Petri suggests that these airports join a federal small communities program which provides grants to help start new air service.

Supporters say taxpayers shouldn't have a problem with EAS because much of the fund doesn't come from taxpayer dollars.

According to the Department of Transportation, $50 million of the fund's $193 million is paid for by foreign airlines through fees they pay to fly over the United States.

If EAS dies, says Petri, that money will continue to be collected and could possibly go toward many other goals, including deficit reduction and speeding up implementation of NextGen -- the FAA's massive overhaul of the nation's air traffic system.

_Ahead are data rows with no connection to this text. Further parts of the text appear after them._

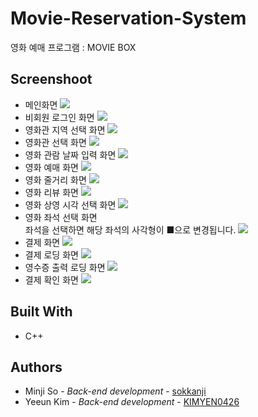 # Movie-Reservation-System
영화 예매 프로그램 : MOVIE BOX

## Screenshoot
* 메인화면
<img src="https://user-images.githubusercontent.com/48242362/87904751-f821e780-ca99-11ea-93be-2b7b7a2c168d.png"></img>
* 비회원 로그인 화면
<img src="https://user-images.githubusercontent.com/48242362/87904755-f8ba7e00-ca99-11ea-9813-3e2a0935b2b3.png"></img>
* 영화관 지역 선택 화면
<img src="https://user-images.githubusercontent.com/48242362/87904757-f9531480-ca99-11ea-9f4c-99c736ed11fd.png" ></img>
* 영화관 선택 화면
<img src="https://user-images.githubusercontent.com/48242362/87904758-f9531480-ca99-11ea-9164-ed99fd4742c9.png" ></img>
* 영화 관람 날짜 입력 화면
<img src="https://user-images.githubusercontent.com/48242362/87904760-f9ebab00-ca99-11ea-8c6c-cb72953c0793.png"></img>
* 영화 예매 화면
<img src="https://user-images.githubusercontent.com/48242362/87904761-f9ebab00-ca99-11ea-8984-cc9ea1b82727.png"></img>
* 영화 줄거리 화면
<img src="https://user-images.githubusercontent.com/48242362/87904762-fa844180-ca99-11ea-8c0e-5f03285a2daa.png"></img>
* 영화 리뷰 화면
<img src="https://user-images.githubusercontent.com/48242362/87906152-06253780-ca9d-11ea-916f-2fa60bea0093.png"></img>
* 영화 상영 시각 선택 화면
<img src="https://user-images.githubusercontent.com/48242362/87904763-fa844180-ca99-11ea-86c0-9c4c1e39c278.png"></img>
* 영화 좌석 선택 화면<br>
  좌석을 선택하면 해당 좌석의 사각형이 ■으로 변경됩니다.
<img src="https://user-images.githubusercontent.com/48242362/87904769-fb1cd800-ca99-11ea-94f5-c2f222768520.png"></img>
* 결제 화면
<img src="https://user-images.githubusercontent.com/48242362/87904772-fc4e0500-ca99-11ea-868c-9f8f43f4eac7.png"></img>
* 결제 로딩 화면
<img src="https://user-images.githubusercontent.com/48242362/87904773-fc4e0500-ca99-11ea-994c-a30aba015c2a.png"></img>
* 영수증 출력 로딩 화면
<img src="https://user-images.githubusercontent.com/48242362/87904773-fc4e0500-ca99-11ea-994c-a30aba015c2a.png"></img>
* 결제 확인 화면
<img src="https://user-images.githubusercontent.com/48242362/87904770-fbb56e80-ca99-11ea-8eab-c700894709a0.png"></img>

## Built With
* C++

## Authors
* Minji So - *Back-end development* - [sokkanji](https://github.com/sokkanji)
* Yeeun Kim - *Back-end development* - [KIMYEN0426](https://github.com/KIMYEN0426)
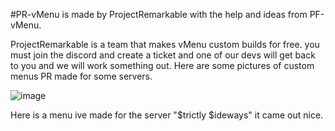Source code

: #PR-vMenu is made by ProjectRemarkable with the help and ideas from PF-vMenu.

ProjectRemarkable is a team that makes vMenu custom builds for free. you must join the discord and create a ticket and one of our devs will get back to you and we will work something out. Here are some pictures of custom menus PR made for some servers.

![image](https://github.com/ProjectRemarkable/PR-vMenu/assets/143378343/70c86a7f-b9f5-4f05-8604-9e74534821aa)

Here is a menu ive made for the server "$trictly $ideways" it came out nice. 

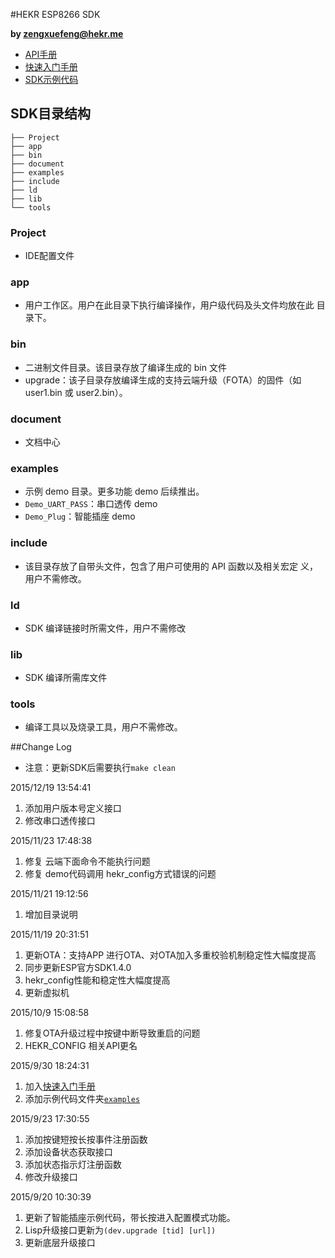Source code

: #HEKR ESP8266 SDK

**by [zengxuefeng@hekr.me](mailto:zengxuefeng@hekr.me "zengxuefeng@hekr.me")** 

-  [API手册](https://github.com/HEKR-Cloud/HEKR-ESP8266-SDK/raw/master/document/ESP8266_SDK_API.pdf)
-  [快速入门手册](https://github.com/HEKR-Cloud/HEKR-ESP8266-SDK/raw/master/document/ESP8266%E5%BF%AB%E9%80%9F%E5%85%A5%E9%97%A8%E6%89%8B%E5%86%8C.pdf)
- [SDK示例代码](https://github.com/HEKR-Cloud/HEKR-ESP8266-SDK/blob/master/examples)

## SDK目录结构

	├── Project
	├── app
	├── bin
	├── document
	├── examples
	├── include
	├── ld
	├── lib
	└── tools

### Project

- IDE配置文件

### app

- 用户工作区。用户在此目录下执行编译操作，用户级代码及头文件均放在此 目录下。

### bin

- 二进制文件目录。该目录存放了编译生成的 bin 文件
- upgrade：该子目录存放编译生成的支持云端升级（FOTA）的固件（如 user1.bin 或 user2.bin）。

### document

- 文档中心

### examples

- 示例 demo 目录。更多功能 demo 后续推出。 
- `Demo_UART_PASS`：串口透传 demo
- `Demo_Plug`：智能插座 demo

### include

- 该目录存放了自带头文件，包含了用户可使用的 API 函数以及相关宏定 义，用户不需修改。

### ld

- SDK 编译链接时所需文件，用户不需修改 

### lib

- SDK 编译所需库文件

### tools

- 编译工具以及烧录工具，用户不需修改。


##Change Log

- 注意：更新SDK后需要执行`make clean`

2015/12/19 13:54:41 

1. 添加用户版本号定义接口
2. 修改串口透传接口

2015/11/23 17:48:38 

1. 修复 云端下面命令不能执行问题
2. 修复 demo代码调用 hekr_config方式错误的问题

2015/11/21 19:12:56 

1. 增加目录说明

2015/11/19 20:31:51 

1. 更新OTA：支持APP 进行OTA、对OTA加入多重校验机制稳定性大幅度提高
2. 同步更新ESP官方SDK1.4.0
3. hekr_config性能和稳定性大幅度提高
4. 更新虚拟机

2015/10/9 15:08:58 

1. 修复OTA升级过程中按键中断导致重启的问题
2. HEKR_CONFIG 相关API更名

2015/9/30 18:24:31 

1. 加入[快速入门手册](https://github.com/HEKR-Cloud/HEKR-ESP8266-SDK/blob/master/document/ESP8266%E5%BF%AB%E9%80%9F%E5%85%A5%E9%97%A8%E6%89%8B%E5%86%8C.pdf) 
2. 添加示例代码文件夹[`examples`](https://github.com/HEKR-Cloud/HEKR-ESP8266-SDK/tree/master/examples)

2015/9/23 17:30:55 

1. 添加按键短按长按事件注册函数
2. 添加设备状态获取接口
3. 添加状态指示灯注册函数
4. 修改升级接口

2015/9/20 10:30:39 

1. 更新了智能插座示例代码，带长按进入配置模式功能。
2. Lisp升级接口更新为`(dev.upgrade [tid] [url])`
3. 更新底层升级接口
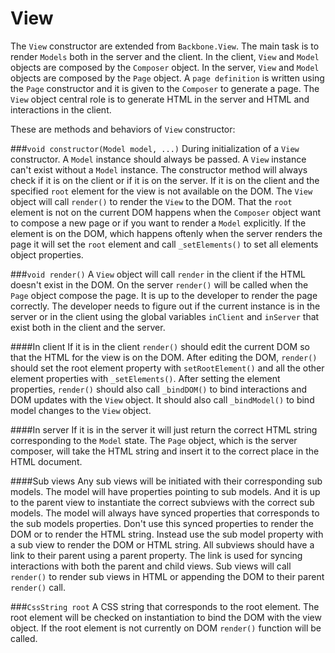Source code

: View
====

The `View` constructor are extended from `Backbone.View`. The main task is to render `Models` both in the server and the client. In the client, `View` and `Model` objects are composed by the `Composer` object. In the server, `View` and `Model` objects are composed by the `Page` object. A `page definition` is written using the `Page` constructor and it is given to the `Composer` to generate a page. The `View` object central role is to generate HTML in the server and HTML and interactions in the client.

These are methods and behaviors of `View` constructor:

###`void constructor(Model model, ...)`
During initialization of a `View` constructor. A `Model` instance should always be passed. A `View` instance can't exist without a `Model` instance. The constructor method will always check if it is on the client or if it is on the server. If it is on the client and the specified `root` element for the view is not available on the DOM. The `View` object will call `render()` to render the `View` to the DOM. That the `root` element is not on the current DOM happens when the `Composer` object want to compose a new page or if you want to render a `Model` explicitly. If the element is on the DOM, which happens oftenly when the server renders the page it will set the `root` element and call `_setElements()` to set all elements object properties. 

###`void render()`
A `View` object will call `render` in the client if the HTML doesn't exist in the DOM. On the server `render()` will be called when the `Page` object compose the page. It is up to the developer to render the page correctly. The developer needs to figure out if the current instance is in the server or in the client using the global variables `inClient` and `inServer` that exist both in the client and the server. 

####In client
If it is in the client `render()` should edit the current DOM so that the HTML for the view is on the DOM. After editing the DOM, `render()` should set the root element property with `setRootElement()` and all the other element properties with `_setElements()`. After setting the element properties, `render()` should also call `_bindDOM()` to bind interactions and DOM updates with the `View` object. It should also call `_bindModel()` to bind model changes to the `View` object.

####In server
If it is in the server it will just return the correct HTML string corresponding to the `Model` state. The `Page` object, which is the server composer, will take the HTML string and insert it to the correct place in the HTML document.

####Sub views
Any sub views will be initiated with their corresponding sub models. The model will have properties pointing to sub models. And it is up to the parent view to instantiate the correct subviews with the correct sub models. The model will always have synced properties that corresponds to the sub models properties. Don't use this synced properties to render the DOM or to render the HTML string. Instead use the sub model property with a sub view to render the DOM or HTML string. All subviews should have a link to their parent using a parent property. The link is used for syncing interactions with both the parent and child views. Sub views will call `render()` to render sub views in HTML or appending the DOM to their parent `render()` call. 

###`CssString root`
A CSS string that corresponds to the root element. The root element will be checked on instantiation to bind the DOM with the view object. If the root element is not currently on DOM `render()` function will be called.




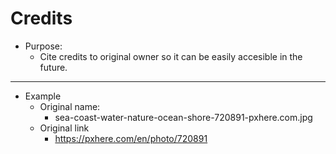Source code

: #  Credits
- Purpose:
    - Cite credits to original owner so it can be easily accesible in the future.

___

- Example
    - Original name:
        - sea-coast-water-nature-ocean-shore-720891-pxhere.com.jpg
    - Original link
        - https://pxhere.com/en/photo/720891

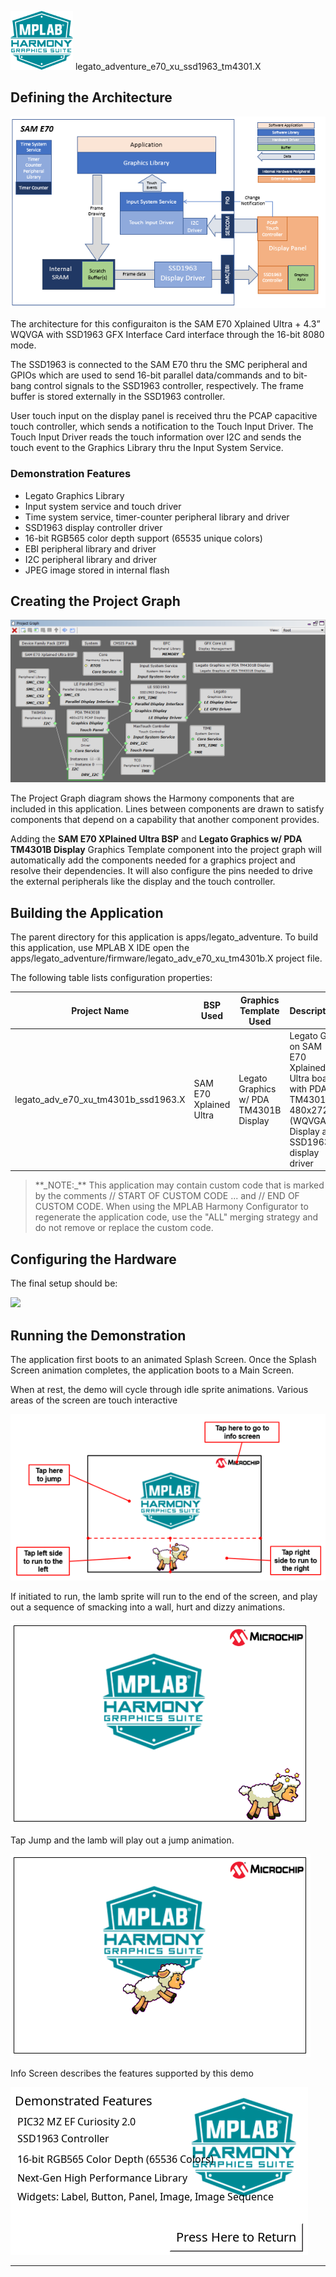 
![](../../../../docs/images/mhgs.png) legato\_adventure\_e70\_xu\_ssd1963\_tm4301.X

Defining the Architecture
-------------------------

![](../../../../docs/html/sam_e70_xu_tm4301b_ssd1963_arch.png)

The architecture for this configuraiton is the SAM E70 Xplained Ultra + 4.3” WQVGA with SSD1963 GFX Interface Card interface through the 16-bit 8080 mode.

The SSD1963 is connected to the SAM E70 thru the SMC peripheral and GPIOs which are used to send 16-bit parallel data/commands and to bit-bang control signals to the SSD1963 controller, respectively. The frame buffer is stored externally in the SSD1963 controller.

User touch input on the display panel is received thru the PCAP capacitive touch controller, which sends a notification to the Touch Input Driver. The Touch Input Driver reads the touch information over I2C and sends the touch event to the Graphics Library thru the Input System Service.

### Demonstration Features 

* Legato Graphics Library
* Input system service and touch driver
* Time system service, timer-counter peripheral library and driver
* SSD1963 display controller driver
* 16-bit RGB565 color depth support (65535 unique colors)
* EBI peripheral library and driver
* I2C peripheral library and driver
* JPEG image stored in internal flash

Creating the Project Graph
--------------------------

![](../../../../docs/html/sam_e70_xu_tm4301b_ssd1963_pg.png)

The Project Graph diagram shows the Harmony components that are included in this application. Lines between components are drawn to satisfy components that depend on a capability that another component provides.

Adding the **SAM E70 XPlained Ultra BSP** and **Legato Graphics w/ PDA TM4301B Display** Graphics Template component into the project graph will automatically add the components needed for a graphics project and resolve their dependencies. It will also configure the pins needed to drive the external peripherals like the display and the touch controller.  

Building the Application
------------------------

The parent directory for this application is apps/legato_adventure. To build this application, use MPLAB X IDE open the apps/legato_adventure/firmware/legato_adv_e70_xu_tm4301b.X project file.

The following table lists configuration properties:  

| Project Name  | BSP Used |Graphics Template Used | Description |
|---------------| ---------|---------------| ---------|
| legato_adv_e70_xu_tm4301b_ssd1963.X |SAM E70 Xplained Ultra| Legato Graphics w/ PDA TM4301B Display | Legato GFX on SAM E70 Xplained Ultra board with PDA TM4301B 480x272 (WQVGA) Display and SSD1963 display driver  |

> \*\*\_NOTE:\_\*\* This application may contain custom code that is marked by the comments // START OF CUSTOM CODE ... and // END OF CUSTOM CODE. When using the MPLAB Harmony Configurator to regenerate the application code, use the "ALL" merging strategy and do not remove or replace the custom code.

Configuring the Hardware
------------------------

The final setup should be: 

![](../../../../docs/html/legato_adv_e70_xu_tm4301b_ssd1963_conf1.png)

Running the Demonstration
-------------------------

The application first boots to an animated Splash Screen. Once the Splash Screen animation completes, the application boots to a Main Screen.

When at rest, the demo will cycle through idle sprite animations. Various areas of the screen are touch interactive

![](../../../../docs/html/legato_adv_wqvga_run1.png)

If initiated to run, the lamb sprite will run to the end of the screen, and play out a sequence of smacking into a wall, hurt and dizzy animations.

![](../../../../docs/html/legato_adv_wqvga_run2.png)

Tap Jump and the lamb will play out a jump animation.

![](../../../../docs/html/legato_adv_wqvga_run3.png)

Info Screen describes the features supported by this demo

![](../../../../docs/html/legato_adv_wqvga_run4.png)

* * * * *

Petri says it's time for small airport operators to put free enterprise in the driver's seat.

For Grotberg, getting in the driver's seat for a holiday visit to see his three daughters and grandchildren is not an option.

His eyesight has failed him and now, he fears the airlines and Congress might fail him too. He supports EAS. "I favor it more than other kinds of government subsidies," says Grotberg. "It's more important than subsidizing oil companies."

House and Senate negotiators are hammering out a compromise bill this month. Petri says they're "very close" to an agreement. but it's unclear if the EAS program will survive. If so, full House and the Senate votes on a final bill are expected sometime in January.

Some might suggest that Grotberg consider moving closer to his doctor and family in Minneapolis-St. Paul. But after living in International Falls nearly his entire life -- working at the local paper mill and raising his three daughters -- he says that's just not going to happen.

"It's a small town and it's so easy to get around and it has such friendly people. I like my home. I'm comfortable. I don't know if I could ever relocate."